The tone of voice is critical for the statement to be perceived in a positive manner. The voice has to sound warm. You cannot rush. Thus, between each statement, you should pause for a few seconds and take a breath. The more you pause, the more sincere your voice will be. The more you pause, the more the customer will hear your words.
ASK
Disgruntled customers like it when you seem to want to get to the bottom of their issue. After you have aligned with the caller, then begin to ask some questions about what happened. If you ask questions before acknowledging, customers do not believe you care. They feel you just want to get rid of them. As you ask questions, be sure not to interrupt. They need to get their story out. Also, be sure to summarize what you hear periodically so that they and you feel you have the facts straight.
If the issue is your customer’s fault or, for example, the delivery service’s issue, make sure to choose your words carefully. For example, if the problem is because the customer placed an order late or didn’t pay the extra charge to expedite shipping, do not become accusatory. Do not lay blame. Speak in the third person. Do not start a sentence with “you.”
For example, if the problem was the customer’s fault, you might say the following.
“It looks like the problem is due to the time the delivery was placed. The pick-up times are regulated by Federal Express. The order was placed according to the records in the system at 4:30. Our last pick-up of the day from Federal Express is at 3:30, and, I don’t see anything in the system that says the pick-up was expedited. But let’s see how we can fix this.”
HELP
Customers want their problem resolved quickly so they need to hear that you are going to help several times in the conversation.
For example, you might say. “I know this is upsetting and you need to have this resolved quickly. I am going to help you get that delivery as soon as possible.”
If the issue is your company’s problem, determine what you can do to fix the situation and then go above and beyond.

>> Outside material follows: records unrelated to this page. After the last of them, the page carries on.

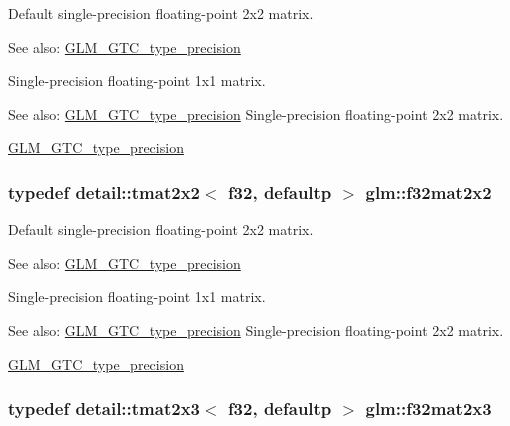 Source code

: Default single-precision floating-point 2x2 matrix. \begin{Desc}
\item[See also:]\hyperlink{group__gtc__type__precision}{GLM\_\-GTC\_\-type\_\-precision}\end{Desc}
Single-precision floating-point 1x1 matrix. \begin{Desc}
\item[See also:]\hyperlink{group__gtc__type__precision}{GLM\_\-GTC\_\-type\_\-precision} Single-precision floating-point 2x2 matrix. 

\hyperlink{group__gtc__type__precision}{GLM\_\-GTC\_\-type\_\-precision} \end{Desc}
\hypertarget{group__gtc__type__precision_g4eb16d89ecff72fa77f10c9a1e7ca475}{
\subsubsection[f32mat2x2]{\setlength{\rightskip}{0pt plus 5cm}typedef detail::tmat2x2$<$ f32, defaultp $>$ {\bf glm::f32mat2x2}}}
\label{group__gtc__type__precision_g4eb16d89ecff72fa77f10c9a1e7ca475}


Default single-precision floating-point 2x2 matrix. \begin{Desc}
\item[See also:]\hyperlink{group__gtc__type__precision}{GLM\_\-GTC\_\-type\_\-precision}\end{Desc}
Single-precision floating-point 1x1 matrix. \begin{Desc}
\item[See also:]\hyperlink{group__gtc__type__precision}{GLM\_\-GTC\_\-type\_\-precision} Single-precision floating-point 2x2 matrix. 

\hyperlink{group__gtc__type__precision}{GLM\_\-GTC\_\-type\_\-precision} \end{Desc}
\hypertarget{group__gtc__type__precision_g5ad96c3a7d4c81520d1f30bf5dcdc2b6}{
\subsubsection[f32mat2x3]{\setlength{\rightskip}{0pt plus 5cm}typedef detail::tmat2x3$<$ f32, defaultp $>$ {\bf glm::f32mat2x3}}}
\label{group__gtc__type__precision_g5ad96c3a7d4c81520d1f30bf5dcdc2b6}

For example, offer to overnight the goods at no charge or to credit the account. When the issue is the fault of the company, the customer looks for freebies. If you can offer to do something for nothing, customers will notice.
When an issue is resolved, 70% of customers remain loyal. When the issue is resolved quickly and in a positive manner, 95% of the customers continue to do business with an organization. Over time, they have a tendency to spend ten times the amount of the purchase that dissatisfied them, if they feel the service they have received has been exemplary. By saying AAH, you increase the chances of satisfying the upset consumer.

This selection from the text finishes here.